Yabú había venido de Yedo, capital de Toranoga, situada a más de cien millas de distancia, quemando etapas, furtivamente y con gran riesgo para su persona, y deseaba volver lo antes posible. El viaje había durado casi dos días.

— Iré inmediatamente al barco.

— Deberías ver a los extranjeros, señor — había dicho Omi con una carcajada—. Son algo increíble. La mayoría de ellos tienen los ojos azules como los gatos siameses y los cabellos de oro.

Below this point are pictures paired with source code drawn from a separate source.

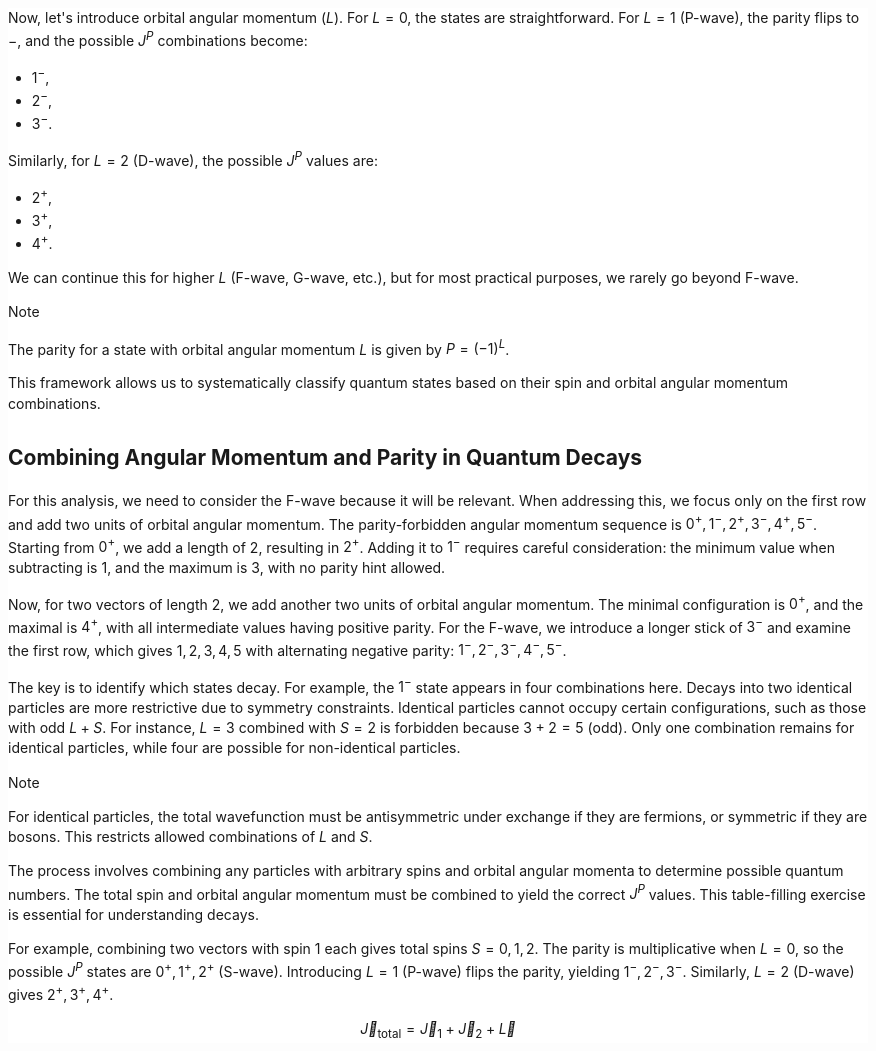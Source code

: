 Now, let's introduce orbital angular momentum ($`L`$). For $`L = 0`$, the states are straightforward. For $`L = 1`$ (P-wave), the parity flips to $`-`$, and the possible $`J^P`$ combinations become:  
- $`1^-`$,  
- $`2^-`$,  
- $`3^-`$.  

Similarly, for $`L = 2`$ (D-wave), the possible $`J^P`$ values are:  
- $`2^+`$,  
- $`3^+`$,  
- $`4^+`$.  

We can continue this for higher $`L`$ (F-wave, G-wave, etc.), but for most practical purposes, we rarely go beyond F-wave.  

> [!NOTE]  
> The parity for a state with orbital angular momentum $`L`$ is given by $`P = (-1)^L`$.  

This framework allows us to systematically classify quantum states based on their spin and orbital angular momentum combinations.


## Combining Angular Momentum and Parity in Quantum Decays

For this analysis, we need to consider the F-wave because it will be relevant. When addressing this, we focus only on the first row and add two units of orbital angular momentum. The parity-forbidden angular momentum sequence is $`0^+, 1^-, 2^+, 3^-, 4^+, 5^-`$. Starting from $`0^+`$, we add a length of 2, resulting in $`2^+`$. Adding it to $`1^-`$ requires careful consideration: the minimum value when subtracting is $`1`$, and the maximum is $`3`$, with no parity hint allowed.  

Now, for two vectors of length 2, we add another two units of orbital angular momentum. The minimal configuration is $`0^+`$, and the maximal is $`4^+`$, with all intermediate values having positive parity. For the F-wave, we introduce a longer stick of $`3^-`$ and examine the first row, which gives $`1, 2, 3, 4, 5`$ with alternating negative parity: $`1^-, 2^-, 3^-, 4^-, 5^-`$.  

The key is to identify which states decay. For example, the $`1^-`$ state appears in four combinations here. Decays into two identical particles are more restrictive due to symmetry constraints. Identical particles cannot occupy certain configurations, such as those with odd $`L + S`$. For instance, $`L = 3`$ combined with $`S = 2`$ is forbidden because $`3 + 2 = 5`$ (odd). Only one combination remains for identical particles, while four are possible for non-identical particles.  

> [!NOTE]  
> For identical particles, the total wavefunction must be antisymmetric under exchange if they are fermions, or symmetric if they are bosons. This restricts allowed combinations of $`L`$ and $`S`$.  

The process involves combining any particles with arbitrary spins and orbital angular momenta to determine possible quantum numbers. The total spin and orbital angular momentum must be combined to yield the correct $`J^P`$ values. This table-filling exercise is essential for understanding decays.  

For example, combining two vectors with spin $`1`$ each gives total spins $`S = 0, 1, 2`$. The parity is multiplicative when $`L = 0`$, so the possible $`J^P`$ states are $`0^+, 1^+, 2^+`$ (S-wave). Introducing $`L = 1`$ (P-wave) flips the parity, yielding $`1^-, 2^-, 3^-`$. Similarly, $`L = 2`$ (D-wave) gives $`2^+, 3^+, 4^+`$.  

```math
\vec{J}_{\text{total}} = \vec{J}_1 + \vec{J}_2 + \vec{L}
```
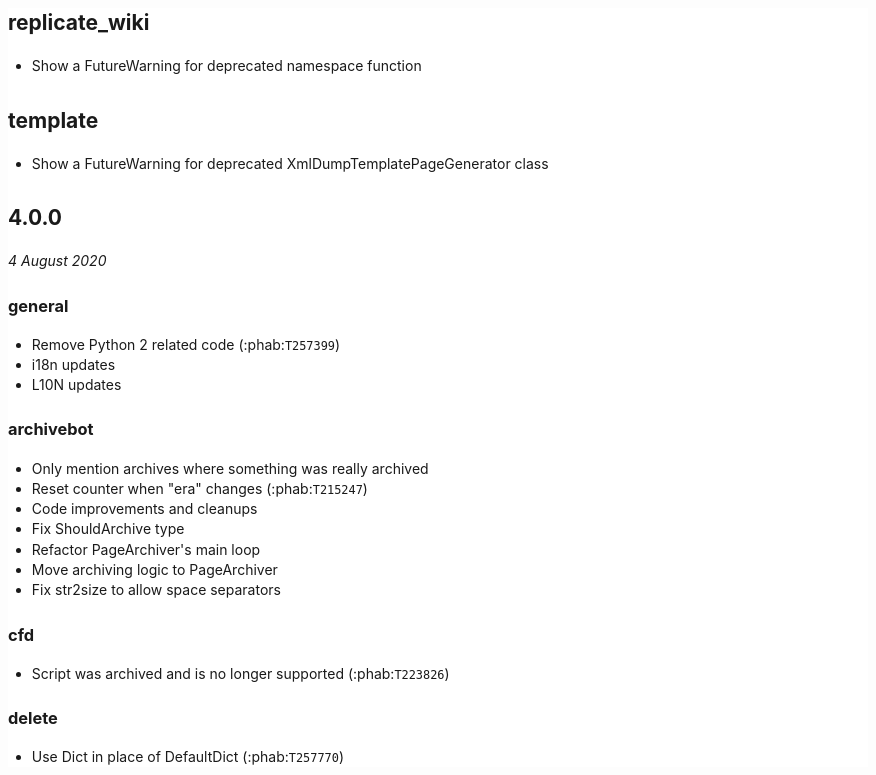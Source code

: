 ## replicate_wiki
* Show a FutureWarning for deprecated namespace function

## template
* Show a FutureWarning for deprecated XmlDumpTemplatePageGenerator class


## 4.0.0
*4 August 2020*

### general
* Remove Python 2 related code (:phab:`T257399`)
* i18n updates
* L10N updates

### archivebot
* Only mention archives where something was really archived
* Reset counter when "era" changes (:phab:`T215247`)
* Code improvements and cleanups
* Fix ShouldArchive type
* Refactor PageArchiver's main loop
* Move archiving logic to PageArchiver
* Fix str2size to allow space separators

### cfd
* Script was archived and is no longer supported (:phab:`T223826`)

### delete
*  Use Dict in place of DefaultDict (:phab:`T257770`)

Pero lo más interesante es que son piratas…

Omi le había hablado del cura y de lo que éste había dicho de los corsarios, y de lo que había dicho el pirata y de todo lo que había sucedido. En vista de ello, Yabú se había bañado y se había cambiado de ropa ordenando que llevaran los bárbaros a su presencia.

— Escucha, sacerdote — dijo bruscamente, casi incapaz de comprender el mal japonés del cura—. ¿Por qué está tan furioso contigo?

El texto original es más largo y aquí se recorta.